The code that looks up the machine code byte from memory converts it to the 'Binary' datatype and calls 'opcodeToInstruction' to get the instruction out of it:

toBinary :: Word8 -> Binary
opcodeToInstruction :: Binary -> Word8 -> Word8 -> Instruction
readMemory8 :: Cpu -> Word16 -> Word8

step1 :: Cpu -> Cpu
step1 cpu = 
  let addr = pc cpu
      opcode  = readMemory8 cpu addr
      b2 = readMemory8 cpu (addr+1)
      b3 = readMemory8 cpu (addr+2) 
      instruction = opcodeToInstruction (toBinary opcode) b2 b3 in
    runInstruction cpu instruction

With all the instructions implemented I ran a simple benchmark of 1,000,000 instructions. Using '-O2' with GHC I got approximately 20 seconds on my machine (an Athlon 2500+) which is a tad slow.

As a comparison, my Factor implementation runs 1,000,000 instructions in about 1.7 seconds.
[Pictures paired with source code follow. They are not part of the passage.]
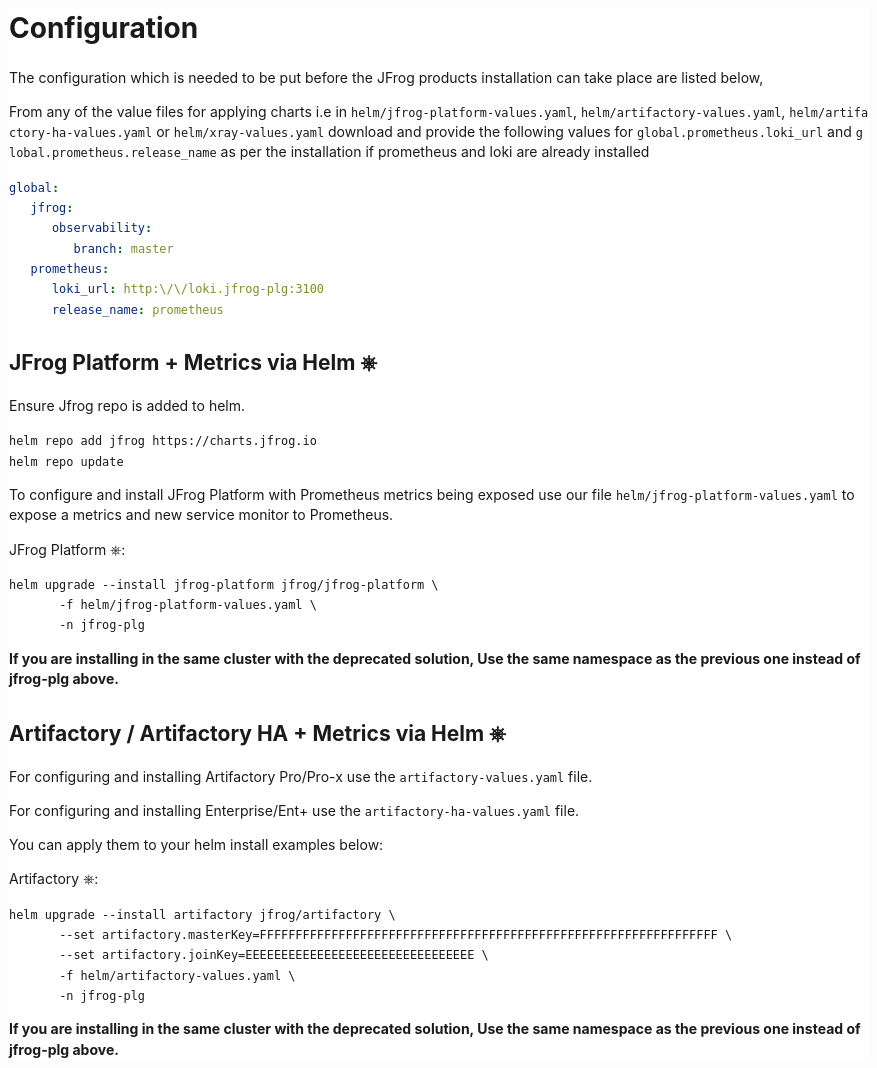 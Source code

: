 # Configuration

The configuration which is needed to be put before the JFrog products installation can take place are listed below,

From any of the value files for applying charts i.e in `helm/jfrog-platform-values.yaml`, `helm/artifactory-values.yaml`, `helm/artifactory-ha-values.yaml` or `helm/xray-values.yaml`
download and provide the following values for `global.prometheus.loki_url` and `global.prometheus.release_name` as per the installation if prometheus and loki are already installed

```yaml
global:
   jfrog:
      observability:
         branch: master
   prometheus:
      loki_url: http:\/\/loki.jfrog-plg:3100
      release_name: prometheus
```


## JFrog Platform + Metrics via Helm ⎈

Ensure Jfrog repo is added to helm. 

```
helm repo add jfrog https://charts.jfrog.io
helm repo update
```

To configure and install JFrog Platform with Prometheus metrics being exposed use our file `helm/jfrog-platform-values.yaml` to expose a metrics and new service monitor to Prometheus.

JFrog Platform ⎈:
```text
helm upgrade --install jfrog-platform jfrog/jfrog-platform \
       -f helm/jfrog-platform-values.yaml \
       -n jfrog-plg
```
**If you are installing in the same cluster with the deprecated solution, Use the same namespace as the previous one instead of jfrog-plg above.**

## Artifactory / Artifactory HA + Metrics via Helm ⎈

For configuring and installing Artifactory Pro/Pro-x use the `artifactory-values.yaml` file.

For configuring and installing Enterprise/Ent+ use the `artifactory-ha-values.yaml` file.

You can apply them to your helm install examples below:

Artifactory ⎈:
```text
helm upgrade --install artifactory jfrog/artifactory \
       --set artifactory.masterKey=FFFFFFFFFFFFFFFFFFFFFFFFFFFFFFFFFFFFFFFFFFFFFFFFFFFFFFFFFFFFFFFF \
       --set artifactory.joinKey=EEEEEEEEEEEEEEEEEEEEEEEEEEEEEEEE \
       -f helm/artifactory-values.yaml \
       -n jfrog-plg
```
**If you are installing in the same cluster with the deprecated solution, Use the same namespace as the previous one instead of jfrog-plg above.**

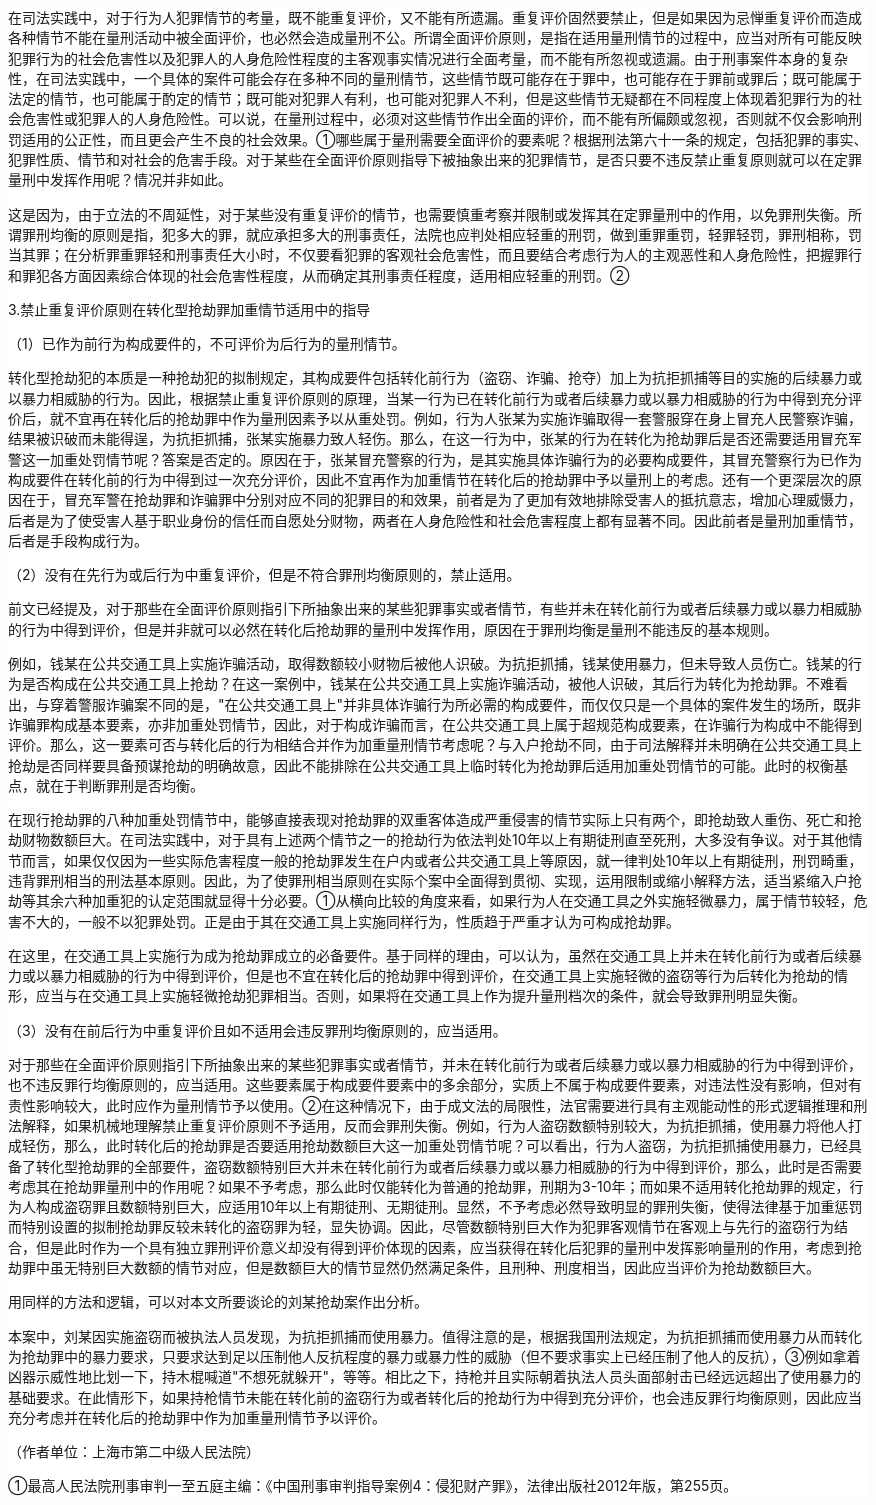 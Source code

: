 在司法实践中，对于行为人犯罪情节的考量，既不能重复评价，又不能有所遗漏。重复评价固然要禁止，但是如果因为忌惮重复评价而造成各种情节不能在量刑活动中被全面评价，也必然会造成量刑不公。所谓全面评价原则，是指在适用量刑情节的过程中，应当对所有可能反映犯罪行为的社会危害性以及犯罪人的人身危险性程度的主客观事实情况进行全面考量，而不能有所忽视或遗漏。由于刑事案件本身的复杂性，在司法实践中，一个具体的案件可能会存在多种不同的量刑情节，这些情节既可能存在于罪中，也可能存在于罪前或罪后；既可能属于法定的情节，也可能属于酌定的情节；既可能对犯罪人有利，也可能对犯罪人不利，但是这些情节无疑都在不同程度上体现着犯罪行为的社会危害性或犯罪人的人身危险性。可以说，在量刑过程中，必须对这些情节作出全面的评价，而不能有所偏颇或忽视，否则就不仅会影响刑罚适用的公正性，而且更会产生不良的社会效果。①哪些属于量刑需要全面评价的要素呢？根据刑法第六十一条的规定，包括犯罪的事实、犯罪性质、情节和对社会的危害手段。对于某些在全面评价原则指导下被抽象出来的犯罪情节，是否只要不违反禁止重复原则就可以在定罪量刑中发挥作用呢？情况并非如此。

这是因为，由于立法的不周延性，对于某些没有重复评价的情节，也需要慎重考察并限制或发挥其在定罪量刑中的作用，以免罪刑失衡。所谓罪刑均衡的原则是指，犯多大的罪，就应承担多大的刑事责任，法院也应判处相应轻重的刑罚，做到重罪重罚，轻罪轻罚，罪刑相称，罚当其罪；在分析罪重罪轻和刑事责任大小时，不仅要看犯罪的客观社会危害性，而且要结合考虑行为人的主观恶性和人身危险性，把握罪行和罪犯各方面因素综合体现的社会危害性程度，从而确定其刑事责任程度，适用相应轻重的刑罚。②

3.禁止重复评价原则在转化型抢劫罪加重情节适用中的指导

（1）已作为前行为构成要件的，不可评价为后行为的量刑情节。

转化型抢劫犯的本质是一种抢劫犯的拟制规定，其构成要件包括转化前行为（盗窃、诈骗、抢夺）加上为抗拒抓捕等目的实施的后续暴力或以暴力相威胁的行为。因此，根据禁止重复评价原则的原理，当某一行为已在转化前行为或者后续暴力或以暴力相威胁的行为中得到充分评价后，就不宜再在转化后的抢劫罪中作为量刑因素予以从重处罚。例如，行为人张某为实施诈骗取得一套警服穿在身上冒充人民警察诈骗，结果被识破而未能得逞，为抗拒抓捕，张某实施暴力致人轻伤。那么，在这一行为中，张某的行为在转化为抢劫罪后是否还需要适用冒充军警这一加重处罚情节呢？答案是否定的。原因在于，张某冒充警察的行为，是其实施具体诈骗行为的必要构成要件，其冒充警察行为已作为构成要件在转化前的行为中得到过一次充分评价，因此不宜再作为加重情节在转化后的抢劫罪中予以量刑上的考虑。还有一个更深层次的原因在于，冒充军警在抢劫罪和诈骗罪中分别对应不同的犯罪目的和效果，前者是为了更加有效地排除受害人的抵抗意志，增加心理威慑力，后者是为了使受害人基于职业身份的信任而自愿处分财物，两者在人身危险性和社会危害程度上都有显著不同。因此前者是量刑加重情节，后者是手段构成行为。

（2）没有在先行为或后行为中重复评价，但是不符合罪刑均衡原则的，禁止适用。

前文已经提及，对于那些在全面评价原则指引下所抽象出来的某些犯罪事实或者情节，有些并未在转化前行为或者后续暴力或以暴力相威胁的行为中得到评价，但是并非就可以必然在转化后抢劫罪的量刑中发挥作用，原因在于罪刑均衡是量刑不能违反的基本规则。

例如，钱某在公共交通工具上实施诈骗活动，取得数额较小财物后被他人识破。为抗拒抓捕，钱某使用暴力，但未导致人员伤亡。钱某的行为是否构成在公共交通工具上抢劫？在这一案例中，钱某在公共交通工具上实施诈骗活动，被他人识破，其后行为转化为抢劫罪。不难看出，与穿着警服诈骗案不同的是，"在公共交通工具上"并非具体诈骗行为所必需的构成要件，而仅仅只是一个具体的案件发生的场所，既非诈骗罪构成基本要素，亦非加重处罚情节，因此，对于构成诈骗而言，在公共交通工具上属于超规范构成要素，在诈骗行为构成中不能得到评价。那么，这一要素可否与转化后的行为相结合并作为加重量刑情节考虑呢？与入户抢劫不同，由于司法解释并未明确在公共交通工具上抢劫是否同样要具备预谋抢劫的明确故意，因此不能排除在公共交通工具上临时转化为抢劫罪后适用加重处罚情节的可能。此时的权衡基点，就在于判断罪刑是否均衡。

在现行抢劫罪的八种加重处罚情节中，能够直接表现对抢劫罪的双重客体造成严重侵害的情节实际上只有两个，即抢劫致人重伤、死亡和抢劫财物数额巨大。在司法实践中，对于具有上述两个情节之一的抢劫行为依法判处10年以上有期徒刑直至死刑，大多没有争议。对于其他情节而言，如果仅仅因为一些实际危害程度一般的抢劫罪发生在户内或者公共交通工具上等原因，就一律判处10年以上有期徒刑，刑罚畸重，违背罪刑相当的刑法基本原则。因此，为了使罪刑相当原则在实际个案中全面得到贯彻、实现，运用限制或缩小解释方法，适当紧缩入户抢劫等其余六种加重犯的认定范围就显得十分必要。①从横向比较的角度来看，如果行为人在交通工具之外实施轻微暴力，属于情节较轻，危害不大的，一般不以犯罪处罚。正是由于其在交通工具上实施同样行为，性质趋于严重才认为可构成抢劫罪。

在这里，在交通工具上实施行为成为抢劫罪成立的必备要件。基于同样的理由，可以认为，虽然在交通工具上并未在转化前行为或者后续暴力或以暴力相威胁的行为中得到评价，但是也不宜在转化后的抢劫罪中得到评价，在交通工具上实施轻微的盗窃等行为后转化为抢劫的情形，应当与在交通工具上实施轻微抢劫犯罪相当。否则，如果将在交通工具上作为提升量刑档次的条件，就会导致罪刑明显失衡。

（3）没有在前后行为中重复评价且如不适用会违反罪刑均衡原则的，应当适用。

对于那些在全面评价原则指引下所抽象出来的某些犯罪事实或者情节，并未在转化前行为或者后续暴力或以暴力相威胁的行为中得到评价，也不违反罪行均衡原则的，应当适用。这些要素属于构成要件要素中的多余部分，实质上不属于构成要件要素，对违法性没有影响，但对有责性影响较大，此时应作为量刑情节予以使用。②在这种情况下，由于成文法的局限性，法官需要进行具有主观能动性的形式逻辑推理和刑法解释，如果机械地理解禁止重复评价原则不予适用，反而会罪刑失衡。例如，行为人盗窃数额特别较大，为抗拒抓捕，使用暴力将他人打成轻伤，那么，此时转化后的抢劫罪是否要适用抢劫数额巨大这一加重处罚情节呢？可以看出，行为人盗窃，为抗拒抓捕使用暴力，已经具备了转化型抢劫罪的全部要件，盗窃数额特别巨大并未在转化前行为或者后续暴力或以暴力相威胁的行为中得到评价，那么，此时是否需要考虑其在抢劫罪量刑中的作用呢？如果不予考虑，那么此时仅能转化为普通的抢劫罪，刑期为3-10年；而如果不适用转化抢劫罪的规定，行为人构成盗窃罪且数额特别巨大，应适用10年以上有期徒刑、无期徒刑。显然，不予考虑必然导致明显的罪刑失衡，使得法律基于加重惩罚而特别设置的拟制抢劫罪反较未转化的盗窃罪为轻，显失协调。因此，尽管数额特别巨大作为犯罪客观情节在客观上与先行的盗窃行为结合，但是此时作为一个具有独立罪刑评价意义却没有得到评价体现的因素，应当获得在转化后犯罪的量刑中发挥影响量刑的作用，考虑到抢劫罪中虽无特别巨大数额的情节对应，但是数额巨大的情节显然仍然满足条件，且刑种、刑度相当，因此应当评价为抢劫数额巨大。

用同样的方法和逻辑，可以对本文所要谈论的刘某抢劫案作出分析。

本案中，刘某因实施盗窃而被执法人员发现，为抗拒抓捕而使用暴力。值得注意的是，根据我国刑法规定，为抗拒抓捕而使用暴力从而转化为抢劫罪中的暴力要求，只要求达到足以压制他人反抗程度的暴力或暴力性的威胁（但不要求事实上已经压制了他人的反抗），③例如拿着凶器示威性地比划一下，持木棍喊道"不想死就躲开"，等等。相比之下，持枪并且实际朝着执法人员头面部射击已经远远超出了使用暴力的基础要求。在此情形下，如果持枪情节未能在转化前的盗窃行为或者转化后的抢劫行为中得到充分评价，也会违反罪行均衡原则，因此应当充分考虑并在转化后的抢劫罪中作为加重量刑情节予以评价。

（作者单位：上海市第二中级人民法院）

①最高人民法院刑事审判一至五庭主编：《中国刑事审判指导案例4：侵犯财产罪》，法律出版社2012年版，第255页。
An easy change to make was to change the memory type to use a UArray which is an unboxed array. This immediately change the timing to 1.6 seconds. Which is much better than I expected. Remember that this is unoptimised code and purely functional. The only impure code is the I/O printing the CPU registers after each instruction (which I piped to /dev/null for the timings).

The implementation currently emulates about 90% of the 8080 CPU instruction set. I still need to handle interrupts and then add a simple GUI. Once that's done I'll make the code available.

Overall I found Haskell quite easy to develop with. I used 'ghci', the interpreter that is part of GHC, for most of the testing and iterative development. Using that was a lot like developing with a Lisp REPL. The static typing didn't get in my way and in fact it pointed to errors I'd made at compile time instead of run time in a lot of cases. I'll see if that remains the case when I tackle the GUI though which is likely to be a bit more difficult.